Re^2: Finding Nearly Identical Sets (Updated:4200/sec)
by Limbic~Region (Chancellor) on Sep 29, 2016 at 13:42 UTC
    BrowserUk,

    Thanks - I only skim read the code but I think I understand how it works. Unfortunately, a Boolean of yes/no regarding if it has been seen before without being able to retrieve the near matches isn't going to be practical.

    I will check back in later.

    Cheers - L~R

      Unfortunately, a Boolean of yes/no regarding if it has been seen before without being able to retrieve the near matches isn't going to be practical.

      This is just the first, very fast, filter. The same method that generates *all the near matches* for *all* the known sets, in this filter, can be used again in a second pass, on individual near matches, to find the number(s) they match to.

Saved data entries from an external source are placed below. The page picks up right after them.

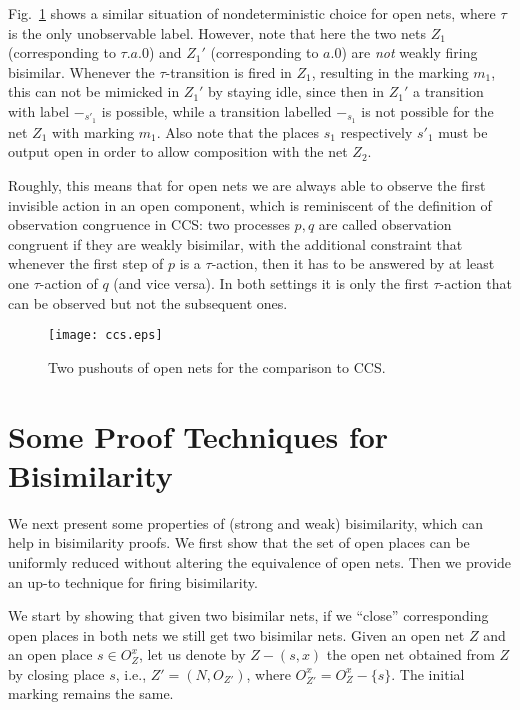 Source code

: \documentclass{LMCS}
\begin{document}
Fig.~\ref{fi:open-nets-ccs} shows a similar situation of
nondeterministic choice for open nets, where $\tau$ is the only
unobservable label.  However, note that here the two nets $Z_1$
(corresponding to $\tau.a.0$) and $Z_1'$ (corresponding to $a.0$) are
\emph{not} weakly firing bisimilar. Whenever the $\tau$-transition is
fired in $Z_1$, resulting in the marking $m_1$, this can not be
mimicked in $Z_1'$ by staying idle, since then in $Z_1'$ a transition
with label $-_{s'_1}$ is possible, while a transition labelled
$-_{s_1}$ is not possible for the net $Z_1$ with marking $m_1$.  Also
note that the places $s_1$ respectively $s'_1$ must be output open in
order to allow composition with the net $Z_2$.

Roughly, this means that for open nets we are always able to observe
the first invisible action in an open component, which is reminiscent
of the definition of observation congruence 
in CCS: two processes $p,q$ are called observation congruent if they
are weakly bisimilar, with the additional constraint that whenever the
first step of $p$ is a $\tau$-action, then it has to be answered by at
least one $\tau$-action of $q$ (and vice versa). In both settings it
is only the first $\tau$-action that can be observed but not the
subsequent ones.

\begin{figure}[t]
  \begin{center}
    \texttt{[image: ccs.eps]}
  \end{center}
  \caption{Two pushouts of open nets for the comparison to CCS.}

  \label{fi:open-nets-ccs}
\end{figure}


\section{Some Proof Techniques for Bisimilarity}
\label{sec:proof-techniques}


We next present some properties of (strong and weak) bisimilarity,
which can help in bisimilarity proofs. We first show that the set of
open places can be uniformly reduced without altering the equivalence
of open nets. Then we provide an up-to technique for firing
bisimilarity.



We start by showing that given two bisimilar nets, if we ``close'' 
corresponding open places in both nets we still get two bisimilar nets.
Given an open net $Z$ and an open place $s \in O_Z^x$, let us denote
by $Z-(s,x)$ the open net obtained from $Z$ by closing place $s$,
i.e., $Z' = (N, O_{Z'})$, where $O_{Z'}^x = O_Z^x -\{s\}$.
The initial marking remains the same.
\end{document}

      With the rise and rise of 'Social' network sites: 'Computers are making people easier to use everyday'
      Examine what is said, not who speaks -- Silence betokens consent -- Love the truth but pardon error.
      "Science is about questioning the status quo. Questioning authority". I knew I was on the right track :)
      In the absence of evidence, opinion is indistinguishable from prejudice.
        BrowserUk,
        True. I am not sure if that will be viable in the overall application or not. As I mentioned to you previously, I'm not sure an in-memory solution will work because of parallel processing. It is definitely food for thought.